The stately villa of cream stone belongs to the Izzeddin family. They long ago fled to faraway Aley, leaving the house to the displaced. The tomatoes sit untended, and the vines of wild cucumber known as miqti have shriveled without water. The iron gates are open, and down the sidewalk, around the house, through a half-closed metal door, is the dimly lit, unfinished basement.
Hezbollah's radio station, al-Nour, and the BBC played inside. Along the floor, each family had staked out space, throwing down blankets and mattresses. No one has enough drinking water. Occasionally, the youngest men will run to the houses, bringing back food. Elderly women cook it -- rice, potatoes, cucumbers and tomatoes picked from the villa's garden -- over a tiny stove hooked up to a blue kerosene tank. Alongside the stove was a pile of logs, for heat in the blustery Lebanese winter.
"If we run out of food, we'll eat this," Kasani said.
"Everyone here is the same," he went on. "Someone gives me bread, someone gives me food. Then I give when I have it."
He grabbed Rida Zalzali, 36. "This is my brother," he said. He pointed to Iman Naseer, 38. "This is my sister."
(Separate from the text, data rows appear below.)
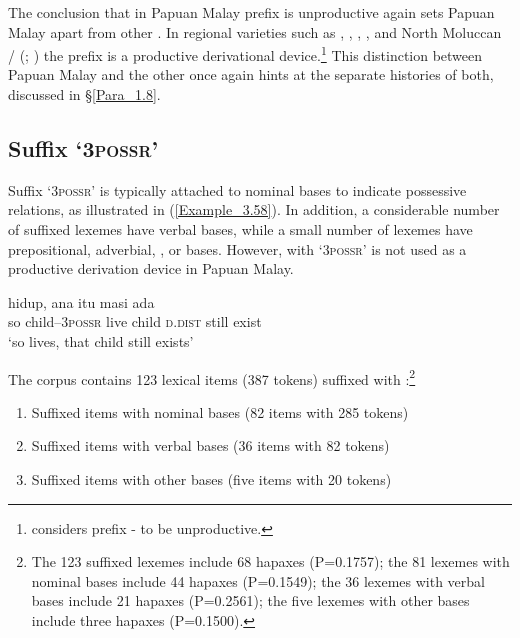 The conclusion that in Papuan Malay prefix  is unproductive again sets Papuan Malay apart from other . In regional varieties such as  \citep[96–98]{vanMinde.1997},  \citep[249–250]{Paauw.2009},  \citep[253–255]{Paauw.2009},  \citep[18–22]{Stoel.2005}, and North Moluccan /  (\citealt[18]{Taylor.1983}; \citealt[125--127]{Litamahuputty.2012}) the prefix is a productive derivational device.\footnote{{\citet[4]{Voorhoeve.1983}} considers prefix - to be unproductive.} This distinction between Papuan Malay and the other  once again hints at the separate histories of both, discussed in §\ref{Para_1.8}.


\subsection{Suffix  ‘\textsc{3possr}’}\label{Para_3.1.6}

Suffix  ‘\textsc{3possr}’ is typically attached to nominal bases to indicate possessive relations, as illustrated in (\ref{Example_3.58}). In addition, a considerable number of suffixed lexemes have verbal bases, while a small number of lexemes have prepositional, adverbial, , or  bases. However,  with  ‘\textsc{3possr}’ is not used as a productive derivation device in Papuan Malay.


\ea
\label{Example_3.58}
 {} {hidup,} {ana} {itu} {masi} {ada}\\ %
 so  child–\textsc{3possr}  live  child  \textsc{d.dist}  still  exist\\
\glt 
‘so  lives, that child still exists’ \textstyleExampleSource{[080921-005-CvNP.0007]}
\z



The corpus contains 123 lexical items (387 tokens) suffixed with :\footnote{The 123 suffixed lexemes include 68 hapaxes (P=0.1757); the 81 lexemes with nominal bases include 44 hapaxes (P=0.1549); the 36 lexemes with verbal bases include 21 hapaxes (P=0.2561); the five lexemes with other bases include three hapaxes (P=0.1500).}



\begin{enumerate}
\item 
Suffixed items with nominal bases (82 items with 285 tokens)
\item 
Suffixed items with verbal bases (36 items with 82 tokens)
\item 
Suffixed items with other bases (five items with 20 tokens)

\end{enumerate}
Four-year-old Rayan Zalzali handed a visitor a candy bar. Others offered a fig, a drink of water, even a tissue.
"No one here lives on their own," Kasani said.
On this day, the bombing outside the basement was near-constant. Israel repeated its warning that everyone in the south must flee north of the Litani River "immediately." Missiles fell every few minutes on Srifa, a village across the valley, where dozens of people are believed to be buried in the rubble. The most distant booms barely elicited a response. Those nearer drew the attention of the people huddled in the basement.
"Did you hear that?" an elderly woman asked, a question that seemed to seek comfort more than confirmation.